### Dataset records

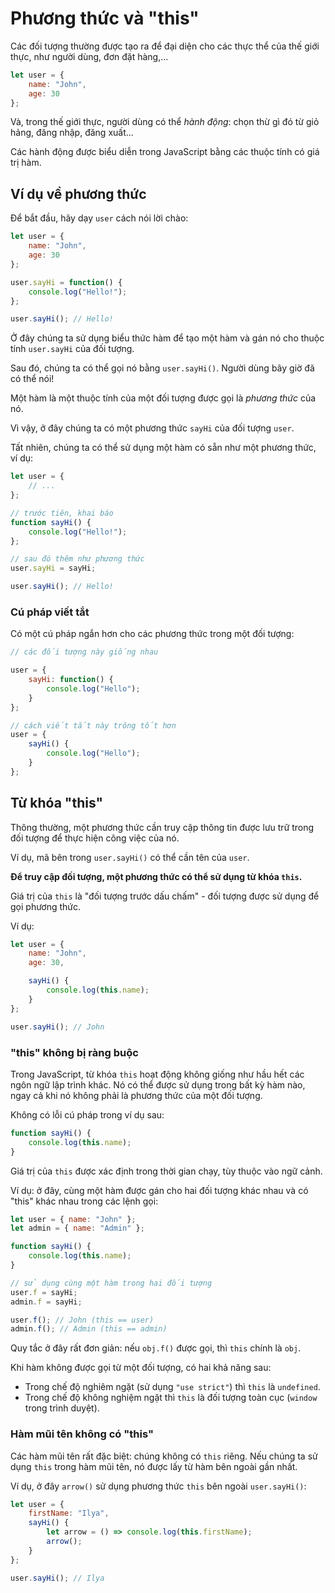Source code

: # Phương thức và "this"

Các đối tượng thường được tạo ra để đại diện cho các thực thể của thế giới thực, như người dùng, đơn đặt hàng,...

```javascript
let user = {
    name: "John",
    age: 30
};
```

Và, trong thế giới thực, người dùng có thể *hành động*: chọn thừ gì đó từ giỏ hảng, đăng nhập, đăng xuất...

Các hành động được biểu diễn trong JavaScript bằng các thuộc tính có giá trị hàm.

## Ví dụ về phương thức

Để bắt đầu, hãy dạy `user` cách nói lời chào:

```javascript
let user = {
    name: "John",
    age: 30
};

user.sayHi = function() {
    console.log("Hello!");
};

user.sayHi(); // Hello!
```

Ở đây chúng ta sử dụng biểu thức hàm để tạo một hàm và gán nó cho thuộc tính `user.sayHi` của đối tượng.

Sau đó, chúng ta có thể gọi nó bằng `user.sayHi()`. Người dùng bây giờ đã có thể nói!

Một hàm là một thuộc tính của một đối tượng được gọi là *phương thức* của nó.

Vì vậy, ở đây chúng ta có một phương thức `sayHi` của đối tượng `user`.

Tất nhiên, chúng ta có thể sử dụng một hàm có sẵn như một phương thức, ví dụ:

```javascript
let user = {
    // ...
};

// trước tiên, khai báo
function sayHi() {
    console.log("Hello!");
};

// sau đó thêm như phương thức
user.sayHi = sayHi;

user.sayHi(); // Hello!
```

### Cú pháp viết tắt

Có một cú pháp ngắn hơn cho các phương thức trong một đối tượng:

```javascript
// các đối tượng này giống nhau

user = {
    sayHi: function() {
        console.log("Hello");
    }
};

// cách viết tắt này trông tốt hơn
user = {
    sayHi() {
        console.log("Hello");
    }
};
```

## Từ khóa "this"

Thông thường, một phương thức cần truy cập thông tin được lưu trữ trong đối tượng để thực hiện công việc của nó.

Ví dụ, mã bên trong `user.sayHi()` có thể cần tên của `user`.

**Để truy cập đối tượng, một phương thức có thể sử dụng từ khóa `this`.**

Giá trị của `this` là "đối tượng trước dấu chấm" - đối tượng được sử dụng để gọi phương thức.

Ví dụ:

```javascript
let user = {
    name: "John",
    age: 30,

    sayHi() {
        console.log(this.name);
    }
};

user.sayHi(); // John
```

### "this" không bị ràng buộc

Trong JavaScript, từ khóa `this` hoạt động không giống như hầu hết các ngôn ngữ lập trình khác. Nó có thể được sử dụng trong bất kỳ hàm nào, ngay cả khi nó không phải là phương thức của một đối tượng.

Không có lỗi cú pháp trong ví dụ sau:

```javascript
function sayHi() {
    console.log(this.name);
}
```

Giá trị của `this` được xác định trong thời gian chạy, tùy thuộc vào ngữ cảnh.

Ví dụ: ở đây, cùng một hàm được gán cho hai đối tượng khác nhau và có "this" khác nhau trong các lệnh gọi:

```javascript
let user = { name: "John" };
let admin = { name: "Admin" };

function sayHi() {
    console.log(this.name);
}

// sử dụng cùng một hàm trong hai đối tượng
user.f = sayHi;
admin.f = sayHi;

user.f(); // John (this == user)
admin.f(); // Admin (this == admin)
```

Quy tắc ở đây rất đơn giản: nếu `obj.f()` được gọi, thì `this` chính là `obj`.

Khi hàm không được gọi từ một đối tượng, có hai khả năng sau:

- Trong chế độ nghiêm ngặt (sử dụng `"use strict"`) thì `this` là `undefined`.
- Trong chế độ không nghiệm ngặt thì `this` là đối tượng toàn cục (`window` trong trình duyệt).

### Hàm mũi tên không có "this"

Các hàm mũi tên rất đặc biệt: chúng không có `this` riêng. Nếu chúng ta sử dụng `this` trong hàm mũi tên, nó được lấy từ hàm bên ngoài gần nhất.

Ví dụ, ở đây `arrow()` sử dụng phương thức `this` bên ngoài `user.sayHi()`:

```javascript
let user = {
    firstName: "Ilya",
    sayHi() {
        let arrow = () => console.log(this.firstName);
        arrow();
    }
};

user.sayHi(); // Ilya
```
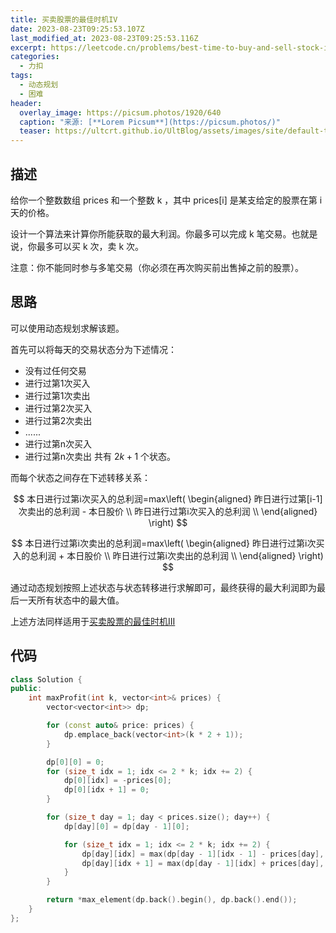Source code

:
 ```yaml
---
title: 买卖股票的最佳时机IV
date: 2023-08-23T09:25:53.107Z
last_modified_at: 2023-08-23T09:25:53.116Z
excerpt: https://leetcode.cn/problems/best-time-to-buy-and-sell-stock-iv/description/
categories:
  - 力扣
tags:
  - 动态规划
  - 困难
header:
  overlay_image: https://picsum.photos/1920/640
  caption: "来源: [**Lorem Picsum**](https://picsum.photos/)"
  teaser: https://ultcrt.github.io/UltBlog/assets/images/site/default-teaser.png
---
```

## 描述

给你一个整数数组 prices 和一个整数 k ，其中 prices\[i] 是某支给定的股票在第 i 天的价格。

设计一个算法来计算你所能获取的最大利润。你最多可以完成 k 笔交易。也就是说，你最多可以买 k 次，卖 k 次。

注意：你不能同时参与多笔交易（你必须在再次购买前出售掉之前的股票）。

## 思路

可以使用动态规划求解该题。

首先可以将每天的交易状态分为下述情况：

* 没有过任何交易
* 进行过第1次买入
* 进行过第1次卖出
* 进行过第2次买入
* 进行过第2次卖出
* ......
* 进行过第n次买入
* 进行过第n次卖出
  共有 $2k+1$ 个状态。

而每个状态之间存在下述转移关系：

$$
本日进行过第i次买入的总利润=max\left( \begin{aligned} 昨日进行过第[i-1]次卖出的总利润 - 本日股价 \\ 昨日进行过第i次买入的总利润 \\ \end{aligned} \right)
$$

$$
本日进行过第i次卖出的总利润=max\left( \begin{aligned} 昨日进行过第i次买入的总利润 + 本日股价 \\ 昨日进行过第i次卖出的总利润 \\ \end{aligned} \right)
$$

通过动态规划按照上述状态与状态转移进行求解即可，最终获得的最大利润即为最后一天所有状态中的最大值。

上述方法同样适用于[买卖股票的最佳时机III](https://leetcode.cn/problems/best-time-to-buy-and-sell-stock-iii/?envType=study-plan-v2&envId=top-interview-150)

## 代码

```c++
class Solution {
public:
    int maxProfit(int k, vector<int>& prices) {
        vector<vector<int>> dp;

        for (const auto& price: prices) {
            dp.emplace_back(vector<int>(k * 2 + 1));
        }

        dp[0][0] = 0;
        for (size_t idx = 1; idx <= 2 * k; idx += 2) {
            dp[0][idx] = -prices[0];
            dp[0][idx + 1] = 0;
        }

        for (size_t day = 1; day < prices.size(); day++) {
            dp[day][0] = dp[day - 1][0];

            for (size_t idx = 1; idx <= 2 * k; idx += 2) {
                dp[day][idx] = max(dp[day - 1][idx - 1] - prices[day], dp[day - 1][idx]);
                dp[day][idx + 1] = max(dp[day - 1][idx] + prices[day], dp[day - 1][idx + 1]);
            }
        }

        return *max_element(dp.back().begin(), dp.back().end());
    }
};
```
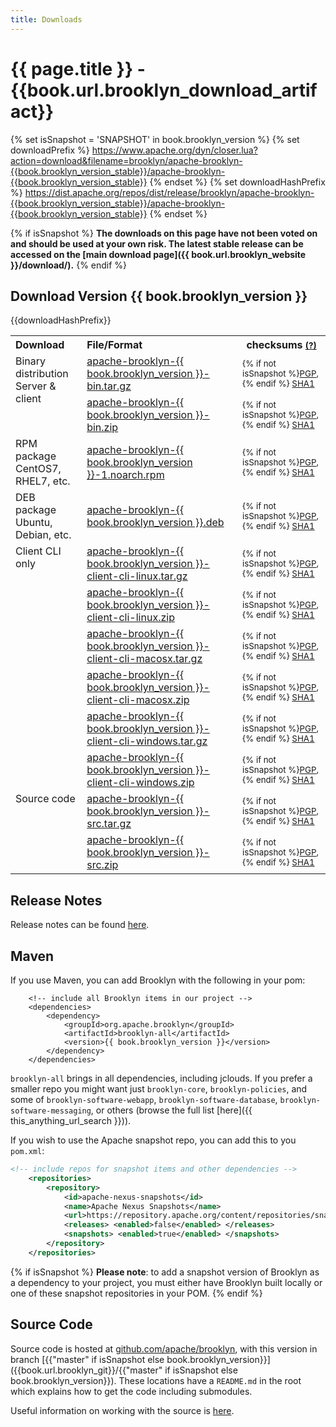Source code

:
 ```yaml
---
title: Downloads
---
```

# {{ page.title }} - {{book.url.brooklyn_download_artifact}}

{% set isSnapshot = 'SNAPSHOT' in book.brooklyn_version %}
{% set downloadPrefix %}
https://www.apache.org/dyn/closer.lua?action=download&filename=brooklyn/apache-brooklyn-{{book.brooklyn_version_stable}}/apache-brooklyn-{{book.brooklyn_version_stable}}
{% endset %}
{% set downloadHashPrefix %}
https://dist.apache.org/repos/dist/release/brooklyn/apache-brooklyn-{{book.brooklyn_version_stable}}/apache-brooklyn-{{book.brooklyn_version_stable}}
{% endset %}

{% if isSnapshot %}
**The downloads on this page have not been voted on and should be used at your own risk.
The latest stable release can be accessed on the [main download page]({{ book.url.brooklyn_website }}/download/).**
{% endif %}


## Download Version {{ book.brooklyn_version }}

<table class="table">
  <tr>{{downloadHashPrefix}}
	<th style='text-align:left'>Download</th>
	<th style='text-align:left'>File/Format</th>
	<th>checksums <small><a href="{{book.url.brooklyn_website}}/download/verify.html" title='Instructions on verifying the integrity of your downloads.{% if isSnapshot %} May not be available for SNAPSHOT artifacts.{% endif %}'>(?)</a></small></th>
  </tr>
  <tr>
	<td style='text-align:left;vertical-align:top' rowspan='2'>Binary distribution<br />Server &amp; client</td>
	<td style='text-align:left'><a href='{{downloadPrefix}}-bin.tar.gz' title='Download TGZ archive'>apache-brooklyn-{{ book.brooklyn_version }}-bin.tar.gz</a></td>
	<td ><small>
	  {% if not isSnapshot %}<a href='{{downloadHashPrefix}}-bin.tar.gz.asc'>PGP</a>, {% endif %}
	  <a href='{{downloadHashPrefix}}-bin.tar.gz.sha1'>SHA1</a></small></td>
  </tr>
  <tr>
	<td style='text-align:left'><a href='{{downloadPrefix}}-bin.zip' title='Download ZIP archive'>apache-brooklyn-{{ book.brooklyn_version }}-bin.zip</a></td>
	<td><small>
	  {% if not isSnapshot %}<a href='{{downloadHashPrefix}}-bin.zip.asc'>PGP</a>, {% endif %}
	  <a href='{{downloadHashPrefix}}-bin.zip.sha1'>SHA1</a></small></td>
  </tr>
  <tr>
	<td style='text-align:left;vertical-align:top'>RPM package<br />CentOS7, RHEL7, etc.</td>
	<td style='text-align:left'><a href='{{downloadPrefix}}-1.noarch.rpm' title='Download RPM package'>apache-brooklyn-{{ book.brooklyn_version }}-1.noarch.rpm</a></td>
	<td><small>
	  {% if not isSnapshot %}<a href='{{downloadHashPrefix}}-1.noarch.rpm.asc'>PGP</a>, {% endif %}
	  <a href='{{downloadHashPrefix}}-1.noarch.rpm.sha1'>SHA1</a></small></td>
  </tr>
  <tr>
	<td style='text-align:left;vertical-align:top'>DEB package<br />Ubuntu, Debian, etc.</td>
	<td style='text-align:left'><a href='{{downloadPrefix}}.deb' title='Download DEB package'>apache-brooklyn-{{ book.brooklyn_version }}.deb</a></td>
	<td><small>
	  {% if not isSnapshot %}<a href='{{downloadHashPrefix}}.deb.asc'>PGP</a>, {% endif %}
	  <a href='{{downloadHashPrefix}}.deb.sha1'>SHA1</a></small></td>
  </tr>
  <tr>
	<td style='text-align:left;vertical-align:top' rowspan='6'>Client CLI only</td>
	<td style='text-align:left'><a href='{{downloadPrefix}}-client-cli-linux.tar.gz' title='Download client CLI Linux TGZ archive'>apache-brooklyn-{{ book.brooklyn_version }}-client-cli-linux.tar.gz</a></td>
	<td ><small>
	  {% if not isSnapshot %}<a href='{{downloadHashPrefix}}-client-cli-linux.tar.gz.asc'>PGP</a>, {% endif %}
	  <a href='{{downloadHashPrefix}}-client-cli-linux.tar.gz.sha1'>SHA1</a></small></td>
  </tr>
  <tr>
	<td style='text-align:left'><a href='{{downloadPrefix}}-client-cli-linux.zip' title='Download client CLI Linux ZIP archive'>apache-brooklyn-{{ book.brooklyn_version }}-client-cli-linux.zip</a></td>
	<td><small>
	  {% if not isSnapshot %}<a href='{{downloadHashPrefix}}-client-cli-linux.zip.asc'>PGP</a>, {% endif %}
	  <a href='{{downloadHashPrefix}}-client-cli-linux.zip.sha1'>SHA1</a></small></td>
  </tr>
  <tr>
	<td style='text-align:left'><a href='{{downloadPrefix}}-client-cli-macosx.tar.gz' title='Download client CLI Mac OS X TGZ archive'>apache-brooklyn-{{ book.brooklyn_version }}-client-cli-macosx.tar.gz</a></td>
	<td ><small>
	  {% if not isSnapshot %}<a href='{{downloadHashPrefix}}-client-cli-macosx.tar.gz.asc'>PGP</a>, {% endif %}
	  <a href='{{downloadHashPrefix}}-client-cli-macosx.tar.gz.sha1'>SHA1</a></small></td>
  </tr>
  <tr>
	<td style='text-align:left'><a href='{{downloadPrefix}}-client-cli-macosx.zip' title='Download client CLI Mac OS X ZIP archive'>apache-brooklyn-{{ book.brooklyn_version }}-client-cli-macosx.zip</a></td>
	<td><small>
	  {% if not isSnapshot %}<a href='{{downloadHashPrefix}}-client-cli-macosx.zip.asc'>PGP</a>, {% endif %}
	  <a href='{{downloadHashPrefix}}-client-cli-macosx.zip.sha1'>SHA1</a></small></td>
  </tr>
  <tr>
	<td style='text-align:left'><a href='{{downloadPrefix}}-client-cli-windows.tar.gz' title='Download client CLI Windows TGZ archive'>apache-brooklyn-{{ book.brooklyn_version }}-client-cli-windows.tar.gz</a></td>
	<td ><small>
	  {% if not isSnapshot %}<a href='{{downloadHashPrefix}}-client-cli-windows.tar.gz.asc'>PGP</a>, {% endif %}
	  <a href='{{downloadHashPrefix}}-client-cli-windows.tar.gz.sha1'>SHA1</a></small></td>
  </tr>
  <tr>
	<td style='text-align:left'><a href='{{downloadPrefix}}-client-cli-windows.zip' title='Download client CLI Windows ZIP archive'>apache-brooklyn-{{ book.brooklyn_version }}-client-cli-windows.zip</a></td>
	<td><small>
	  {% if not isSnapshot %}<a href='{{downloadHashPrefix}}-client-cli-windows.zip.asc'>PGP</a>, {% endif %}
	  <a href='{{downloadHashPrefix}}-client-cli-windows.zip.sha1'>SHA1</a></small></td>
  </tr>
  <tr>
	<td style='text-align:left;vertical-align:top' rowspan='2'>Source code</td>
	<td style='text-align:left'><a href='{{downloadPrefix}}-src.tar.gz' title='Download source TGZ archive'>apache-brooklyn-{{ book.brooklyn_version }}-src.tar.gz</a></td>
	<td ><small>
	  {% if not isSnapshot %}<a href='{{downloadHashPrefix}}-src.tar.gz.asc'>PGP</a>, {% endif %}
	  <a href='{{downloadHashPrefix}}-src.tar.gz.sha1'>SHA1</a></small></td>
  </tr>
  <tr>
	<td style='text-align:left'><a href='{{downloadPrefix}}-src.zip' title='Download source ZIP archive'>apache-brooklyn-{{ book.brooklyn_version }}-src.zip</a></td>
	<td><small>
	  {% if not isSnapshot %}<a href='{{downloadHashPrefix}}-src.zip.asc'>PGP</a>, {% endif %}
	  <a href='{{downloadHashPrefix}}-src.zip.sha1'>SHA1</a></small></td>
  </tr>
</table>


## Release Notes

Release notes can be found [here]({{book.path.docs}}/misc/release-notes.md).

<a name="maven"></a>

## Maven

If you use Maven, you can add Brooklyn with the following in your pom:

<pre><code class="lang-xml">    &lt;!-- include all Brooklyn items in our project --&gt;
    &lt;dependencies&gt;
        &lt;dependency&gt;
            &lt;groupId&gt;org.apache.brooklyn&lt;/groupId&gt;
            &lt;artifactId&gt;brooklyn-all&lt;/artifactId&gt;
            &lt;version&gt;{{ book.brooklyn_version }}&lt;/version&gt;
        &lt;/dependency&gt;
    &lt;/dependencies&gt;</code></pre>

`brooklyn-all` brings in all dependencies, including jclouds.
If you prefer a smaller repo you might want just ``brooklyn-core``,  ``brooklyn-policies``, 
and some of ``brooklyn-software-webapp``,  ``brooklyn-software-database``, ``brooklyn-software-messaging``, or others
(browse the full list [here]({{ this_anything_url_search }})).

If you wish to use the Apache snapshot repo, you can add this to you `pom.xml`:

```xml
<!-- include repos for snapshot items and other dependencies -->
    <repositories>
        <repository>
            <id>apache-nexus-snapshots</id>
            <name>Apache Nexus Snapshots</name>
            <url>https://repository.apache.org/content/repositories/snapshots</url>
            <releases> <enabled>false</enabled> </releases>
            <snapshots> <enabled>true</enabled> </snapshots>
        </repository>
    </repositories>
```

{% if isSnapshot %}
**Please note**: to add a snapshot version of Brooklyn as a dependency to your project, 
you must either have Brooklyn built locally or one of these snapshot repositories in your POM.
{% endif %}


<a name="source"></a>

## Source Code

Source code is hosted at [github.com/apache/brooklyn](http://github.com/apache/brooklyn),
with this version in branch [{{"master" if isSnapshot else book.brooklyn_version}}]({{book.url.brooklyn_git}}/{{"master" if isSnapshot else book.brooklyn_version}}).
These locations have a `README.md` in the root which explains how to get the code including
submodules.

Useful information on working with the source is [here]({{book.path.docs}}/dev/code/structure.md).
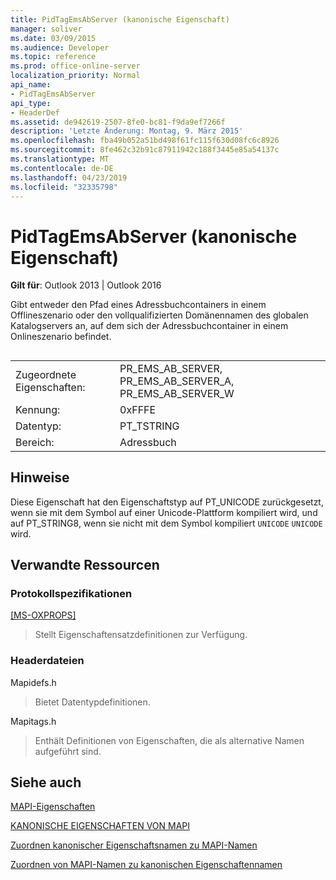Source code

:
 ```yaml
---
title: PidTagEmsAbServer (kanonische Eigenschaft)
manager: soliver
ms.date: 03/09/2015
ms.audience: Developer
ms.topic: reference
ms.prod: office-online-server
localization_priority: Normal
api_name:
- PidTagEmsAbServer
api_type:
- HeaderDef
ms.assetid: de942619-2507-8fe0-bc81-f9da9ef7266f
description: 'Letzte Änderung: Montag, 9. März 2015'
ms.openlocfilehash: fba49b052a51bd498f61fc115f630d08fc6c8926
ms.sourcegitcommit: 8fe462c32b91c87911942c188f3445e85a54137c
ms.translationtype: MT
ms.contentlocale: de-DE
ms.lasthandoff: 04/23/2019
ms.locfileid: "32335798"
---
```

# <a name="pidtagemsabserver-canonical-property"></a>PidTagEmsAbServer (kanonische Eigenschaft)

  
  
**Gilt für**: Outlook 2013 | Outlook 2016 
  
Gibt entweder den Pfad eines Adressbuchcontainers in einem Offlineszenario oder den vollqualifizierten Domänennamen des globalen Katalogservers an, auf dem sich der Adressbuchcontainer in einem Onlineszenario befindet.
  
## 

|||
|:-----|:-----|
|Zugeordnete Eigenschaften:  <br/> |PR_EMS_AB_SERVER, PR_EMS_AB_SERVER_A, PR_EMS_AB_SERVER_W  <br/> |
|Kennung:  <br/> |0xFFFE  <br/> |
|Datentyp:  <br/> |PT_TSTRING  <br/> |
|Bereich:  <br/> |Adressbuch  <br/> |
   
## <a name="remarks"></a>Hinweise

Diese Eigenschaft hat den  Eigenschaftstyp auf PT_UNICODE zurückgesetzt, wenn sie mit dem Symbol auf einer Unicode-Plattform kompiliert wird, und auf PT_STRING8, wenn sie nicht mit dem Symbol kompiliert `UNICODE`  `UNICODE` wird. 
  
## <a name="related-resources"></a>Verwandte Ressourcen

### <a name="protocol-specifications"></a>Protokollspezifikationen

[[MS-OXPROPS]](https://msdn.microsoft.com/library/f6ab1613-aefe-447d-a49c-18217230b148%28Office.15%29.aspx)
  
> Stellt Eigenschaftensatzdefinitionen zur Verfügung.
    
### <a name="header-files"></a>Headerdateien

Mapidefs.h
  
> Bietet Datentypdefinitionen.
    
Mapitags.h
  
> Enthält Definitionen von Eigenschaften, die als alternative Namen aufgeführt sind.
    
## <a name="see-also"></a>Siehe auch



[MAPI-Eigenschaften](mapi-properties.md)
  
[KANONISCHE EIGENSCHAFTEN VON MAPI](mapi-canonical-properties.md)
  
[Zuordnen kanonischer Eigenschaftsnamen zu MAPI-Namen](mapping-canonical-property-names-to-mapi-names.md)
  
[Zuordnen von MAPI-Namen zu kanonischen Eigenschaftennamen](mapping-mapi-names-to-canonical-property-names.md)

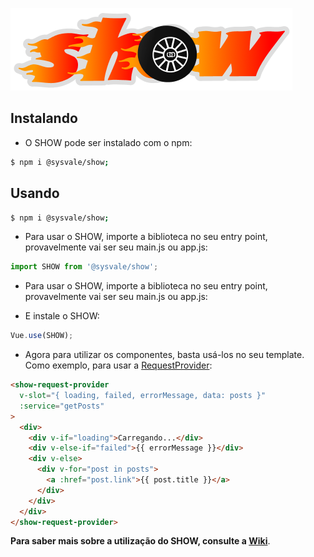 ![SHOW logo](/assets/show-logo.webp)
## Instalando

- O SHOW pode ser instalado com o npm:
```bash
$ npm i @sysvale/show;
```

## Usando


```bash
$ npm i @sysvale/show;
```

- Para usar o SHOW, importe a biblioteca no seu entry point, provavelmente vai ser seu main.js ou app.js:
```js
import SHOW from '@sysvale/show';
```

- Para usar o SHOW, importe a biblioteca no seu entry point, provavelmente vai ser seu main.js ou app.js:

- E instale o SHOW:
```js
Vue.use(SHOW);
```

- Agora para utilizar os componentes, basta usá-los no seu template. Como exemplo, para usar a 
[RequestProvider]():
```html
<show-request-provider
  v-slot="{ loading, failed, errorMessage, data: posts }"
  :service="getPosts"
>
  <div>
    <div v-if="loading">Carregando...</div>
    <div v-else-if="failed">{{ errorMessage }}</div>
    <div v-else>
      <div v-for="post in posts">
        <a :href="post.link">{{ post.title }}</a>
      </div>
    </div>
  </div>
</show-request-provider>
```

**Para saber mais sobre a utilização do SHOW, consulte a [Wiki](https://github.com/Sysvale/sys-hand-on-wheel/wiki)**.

### Required work
Pick out the lines above containing the word "giới", then copy them.

### Reply
Các đối tượng thường được tạo ra để đại diện cho các thực thể của thế giới thực, như người dùng, đơn đặt hàng,...
Và, trong thế giới thực, người dùng có thể *hành động*: chọn thừ gì đó từ giỏ hảng, đăng nhập, đăng xuất...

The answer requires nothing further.